We’re still crunching numbers to put together the final breakdown post, but I thought I’d share a few observations in no particular order. All numbers are based on hanging weight (our butcher leaves the head on compared to the normal “hanging weight” definition).

  • Our pigs yielded significantly more meat from their hanging weight than the half-pig we bought last year. For the same cut list, our pigs were 80% meat as compared to 65% meat last year.
  • We raised extremely lean pigs. Our pigs were only about 2% fat. The pig we bought last time was 10% fat. (I also suspect we were shorted on our returned fat this year. The whole small pig yielded only 1 lb of fat. That seems anomalous.)

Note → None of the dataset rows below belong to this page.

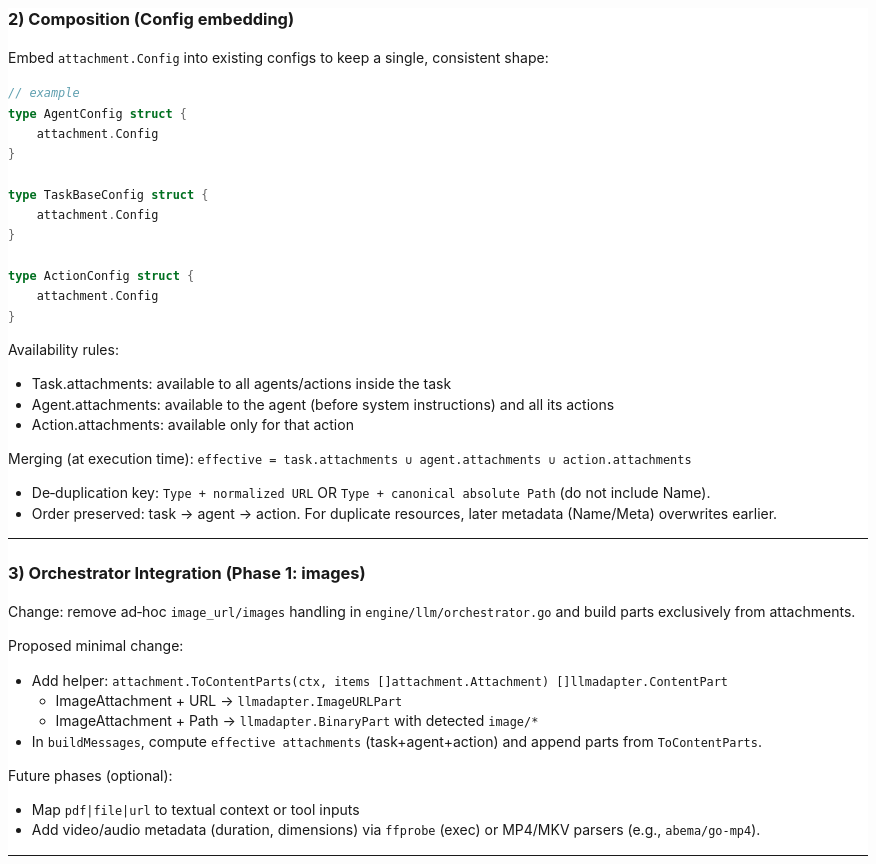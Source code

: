 ### 2) Composition (Config embedding)

Embed `attachment.Config` into existing configs to keep a single, consistent shape:

```go
// example
type AgentConfig struct {
    attachment.Config
}

type TaskBaseConfig struct {
    attachment.Config
}

type ActionConfig struct {
    attachment.Config
}
```

Availability rules:

- Task.attachments: available to all agents/actions inside the task
- Agent.attachments: available to the agent (before system instructions) and all its actions
- Action.attachments: available only for that action

Merging (at execution time):
`effective = task.attachments ∪ agent.attachments ∪ action.attachments`

- De‑duplication key: `Type + normalized URL` OR `Type + canonical absolute Path` (do not include Name).
- Order preserved: task → agent → action. For duplicate resources, later metadata (Name/Meta) overwrites earlier.

---

### 3) Orchestrator Integration (Phase 1: images)

Change: remove ad‑hoc `image_url/images` handling in `engine/llm/orchestrator.go` and build parts exclusively from attachments.

Proposed minimal change:

- Add helper: `attachment.ToContentParts(ctx, items []attachment.Attachment) []llmadapter.ContentPart`
  - ImageAttachment + URL → `llmadapter.ImageURLPart`
  - ImageAttachment + Path → `llmadapter.BinaryPart` with detected `image/*`
- In `buildMessages`, compute `effective attachments` (task+agent+action) and append parts from `ToContentParts`.

Future phases (optional):

- Map `pdf|file|url` to textual context or tool inputs
- Add video/audio metadata (duration, dimensions) via `ffprobe` (exec) or MP4/MKV parsers (e.g., `abema/go-mp4`).

---
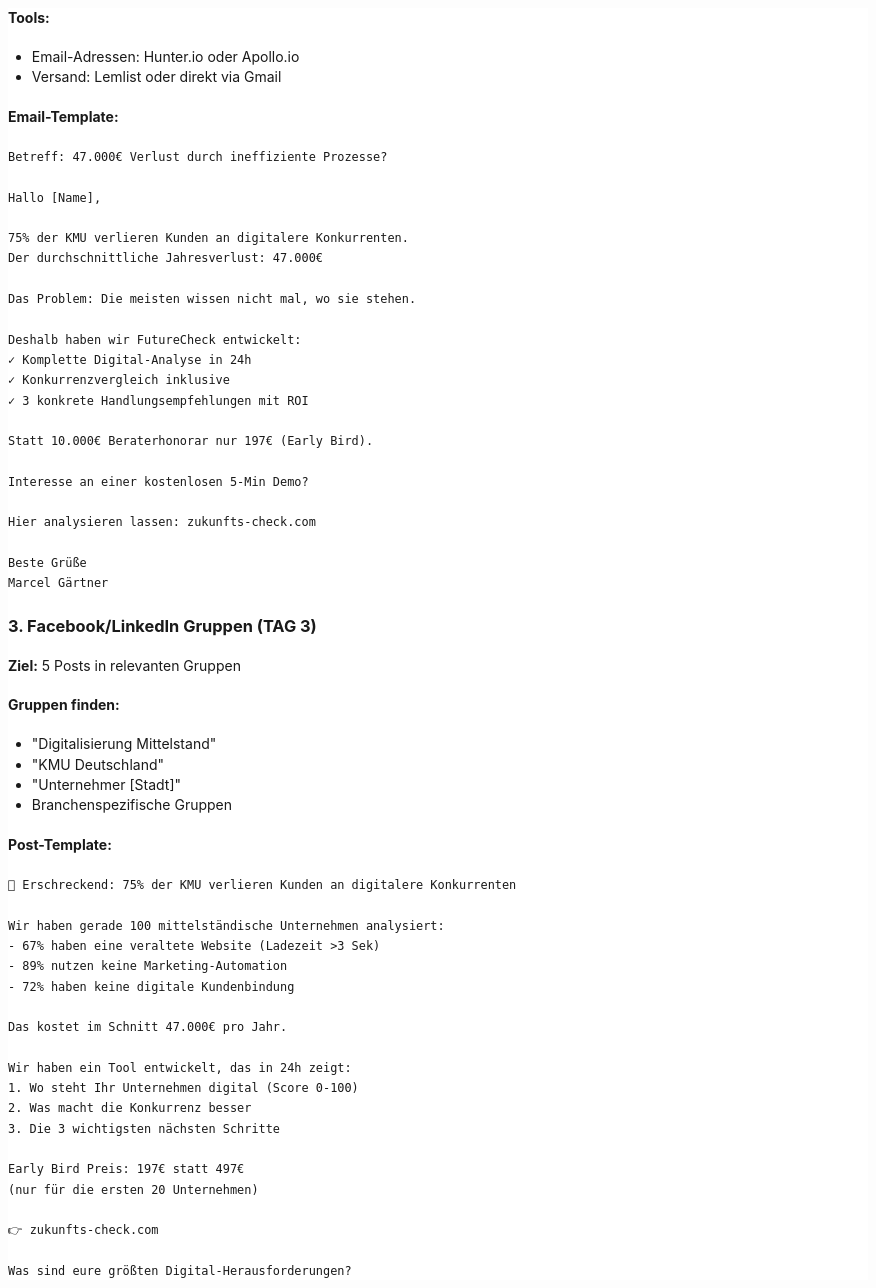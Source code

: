#### Tools:
- Email-Adressen: Hunter.io oder Apollo.io
- Versand: Lemlist oder direkt via Gmail

#### Email-Template:
```
Betreff: 47.000€ Verlust durch ineffiziente Prozesse?

Hallo [Name],

75% der KMU verlieren Kunden an digitalere Konkurrenten.
Der durchschnittliche Jahresverlust: 47.000€

Das Problem: Die meisten wissen nicht mal, wo sie stehen.

Deshalb haben wir FutureCheck entwickelt:
✓ Komplette Digital-Analyse in 24h
✓ Konkurrenzvergleich inklusive
✓ 3 konkrete Handlungsempfehlungen mit ROI

Statt 10.000€ Beraterhonorar nur 197€ (Early Bird).

Interesse an einer kostenlosen 5-Min Demo?

Hier analysieren lassen: zukunfts-check.com

Beste Grüße
Marcel Gärtner
```

### 3. Facebook/LinkedIn Gruppen (TAG 3)
**Ziel:** 5 Posts in relevanten Gruppen

#### Gruppen finden:
- "Digitalisierung Mittelstand"
- "KMU Deutschland"
- "Unternehmer [Stadt]"
- Branchenspezifische Gruppen

#### Post-Template:
```
🚨 Erschreckend: 75% der KMU verlieren Kunden an digitalere Konkurrenten

Wir haben gerade 100 mittelständische Unternehmen analysiert:
- 67% haben eine veraltete Website (Ladezeit >3 Sek)
- 89% nutzen keine Marketing-Automation
- 72% haben keine digitale Kundenbindung

Das kostet im Schnitt 47.000€ pro Jahr.

Wir haben ein Tool entwickelt, das in 24h zeigt:
1. Wo steht Ihr Unternehmen digital (Score 0-100)
2. Was macht die Konkurrenz besser
3. Die 3 wichtigsten nächsten Schritte

Early Bird Preis: 197€ statt 497€
(nur für die ersten 20 Unternehmen)

👉 zukunfts-check.com

Was sind eure größten Digital-Herausforderungen?
```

  • Our pigs were 8% bacon (down from 11% last year). Leaner pigs yield less bacon. The small pig was 7% bacon, and the large pig (the fatter one) was 9% bacon. I’ve had people ask me if you could just turn the whole pig into bacon. Sadly no. Bacon only comes from curing specific cuts of meat. In the U.S., most bacon comes from pork belly, although in many countries it is common to cure loins, fatback, shoulders, jowls, hocks, and other cuts as bacon. One advantage of home butchering would be that you could cure a lot more bacon from less common cuts.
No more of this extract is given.